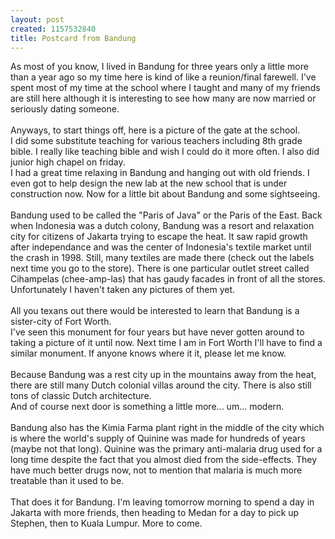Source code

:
 ```yaml
--- 
layout: post
created: 1157532840
title: Postcard from Bandung
---
```

As most of you know, I lived in Bandung for three years only a little more than a year ago so my time here is kind of like a reunion/final farewell.  I've spent most of my time at the school where I taught and many of my friends are still here although it is interesting to see how many are now married or seriously dating someone.  <br /><br />Anyways, to start things off, here is a picture of the gate at the school.  <br /><a href="/sites/default/files/blog/bandung1-734363.jpg"><img style="cursor:hand;" src="/sites/default/files/blog/bandung1-727198.jpg" border="0" alt="" /></a><br />I did some substitute teaching for various teachers including 8th grade bible.  I really like teaching bible and wish I could do it more often.  I also did junior high chapel on friday.<br /><a href="/sites/default/files/blog/bandung2-713129.jpg"><img style="cursor:hand;" src="/sites/default/files/blog/bandung2-797945.jpg" border="0" alt="" /></a><br />I had a great time relaxing in Bandung and hanging out with old friends.  I even got to help design the new lab at the new school that is under construction now.  Now for a little bit about Bandung and some sightseeing.<br /><br />Bandung used to be called the "Paris of Java" or the Paris of the East.  Back when Indonesia was a dutch colony, Bandung was a resort and relaxation city for citizens of Jakarta trying to escape the heat.  It saw rapid growth after independance and was the center of Indonesia's textile market until the crash in 1998.  Still, many textiles are made there (check out the labels next time you go to the store).  There is one particular outlet street called Cihampelas (chee-amp-las) that has gaudy facades in front of all the stores.  Unfortunately I haven't taken any pictures of them yet.<br /><br />All you texans out there would be interested to learn that Bandung is a sister-city of Fort Worth.<br /><a href="/sites/default/files/blog/bandung3-746675.jpg"><img style="cursor:hand;" src="/sites/default/files/blog/bandung3-744732.jpg" border="0" alt="" /></a><br />I've seen this monument for four years but have never gotten around to taking a picture of it until now.  Next time I am in Fort Worth I'll have to find a similar monument.  If anyone knows where it it, please let me know.<br /><br />Because Bandung was a rest city up in the mountains away from the heat, there are still many Dutch colonial villas around the city.  There is also still tons of classic Dutch architecture.<br /><a href="/sites/default/files/blog/bandung4-785452.jpg"><img style="cursor:hand;" src="/sites/default/files/blog/bandung4-783197.jpg" border="0" alt="" /></a><br />And of course next door is something a little more... um... modern.<br /><a href="/sites/default/files/blog/bandung5-760224.jpg"><img style="cursor:hand;" src="/sites/default/files/blog/bandung5-748419.jpg" border="0" alt="" /></a><br /><br />Bandung also has the Kimia Farma plant right in the middle of the city which is where the world's supply of Quinine was made for hundreds of years (maybe not that long).  Quinine was the primary anti-malaria drug used for a long time despite the fact that you almost died from the side-effects.  They have much better drugs now, not to mention that malaria is much more treatable than it used to be.<br /><a href="/sites/default/files/blog/bandung6-741575.jpg"><img style="cursor:hand;" src="/sites/default/files/blog/bandung6-727708.jpg" border="0" alt="" /></a><br /><br />That does it for Bandung.  I'm leaving tomorrow morning to spend a day in Jakarta with more friends, then heading to Medan for a day to pick up Stephen, then to Kuala Lumpur.  More to come.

════════

## WHAT THE TASK ASKS
Leave out the pictures, and write out all the remaining data above exactly.

## ANSWER TO THIS TASK
Source code

:
 ```yaml
--- 
layout: post
created: 1157532840
title: Postcard from Bandung
---
```

As most of you know, I lived in Bandung for three years only a little more than a year ago so my time here is kind of like a reunion/final farewell.  I've spent most of my time at the school where I taught and many of my friends are still here although it is interesting to see how many are now married or seriously dating someone.  <br /><br />Anyways, to start things off, here is a picture of the gate at the school.  <br /><a href="/sites/default/files/blog/bandung1-734363.jpg"><img style="cursor:hand;" src="/sites/default/files/blog/bandung1-727198.jpg" border="0" alt="" /></a><br />I did some substitute teaching for various teachers including 8th grade bible.  I really like teaching bible and wish I could do it more often.  I also did junior high chapel on friday.<br /><a href="/sites/default/files/blog/bandung2-713129.jpg"><img style="cursor:hand;" src="/sites/default/files/blog/bandung2-797945.jpg" border="0" alt="" /></a><br />I had a great time relaxing in Bandung and hanging out with old friends.  I even got to help design the new lab at the new school that is under construction now.  Now for a little bit about Bandung and some sightseeing.<br /><br />Bandung used to be called the "Paris of Java" or the Paris of the East.  Back when Indonesia was a dutch colony, Bandung was a resort and relaxation city for citizens of Jakarta trying to escape the heat.  It saw rapid growth after independance and was the center of Indonesia's textile market until the crash in 1998.  Still, many textiles are made there (check out the labels next time you go to the store).  There is one particular outlet street called Cihampelas (chee-amp-las) that has gaudy facades in front of all the stores.  Unfortunately I haven't taken any pictures of them yet.<br /><br />All you texans out there would be interested to learn that Bandung is a sister-city of Fort Worth.<br /><a href="/sites/default/files/blog/bandung3-746675.jpg"><img style="cursor:hand;" src="/sites/default/files/blog/bandung3-744732.jpg" border="0" alt="" /></a><br />I've seen this monument for four years but have never gotten around to taking a picture of it until now.  Next time I am in Fort Worth I'll have to find a similar monument.  If anyone knows where it it, please let me know.<br /><br />Because Bandung was a rest city up in the mountains away from the heat, there are still many Dutch colonial villas around the city.  There is also still tons of classic Dutch architecture.<br /><a href="/sites/default/files/blog/bandung4-785452.jpg"><img style="cursor:hand;" src="/sites/default/files/blog/bandung4-783197.jpg" border="0" alt="" /></a><br />And of course next door is something a little more... um... modern.<br /><a href="/sites/default/files/blog/bandung5-760224.jpg"><img style="cursor:hand;" src="/sites/default/files/blog/bandung5-748419.jpg" border="0" alt="" /></a><br /><br />Bandung also has the Kimia Farma plant right in the middle of the city which is where the world's supply of Quinine was made for hundreds of years (maybe not that long).  Quinine was the primary anti-malaria drug used for a long time despite the fact that you almost died from the side-effects.  They have much better drugs now, not to mention that malaria is much more treatable than it used to be.<br /><a href="/sites/default/files/blog/bandung6-741575.jpg"><img style="cursor:hand;" src="/sites/default/files/blog/bandung6-727708.jpg" border="0" alt="" /></a><br /><br />That does it for Bandung.  I'm leaving tomorrow morning to spend a day in Jakarta with more friends, then heading to Medan for a day to pick up Stephen, then to Kuala Lumpur.  More to come.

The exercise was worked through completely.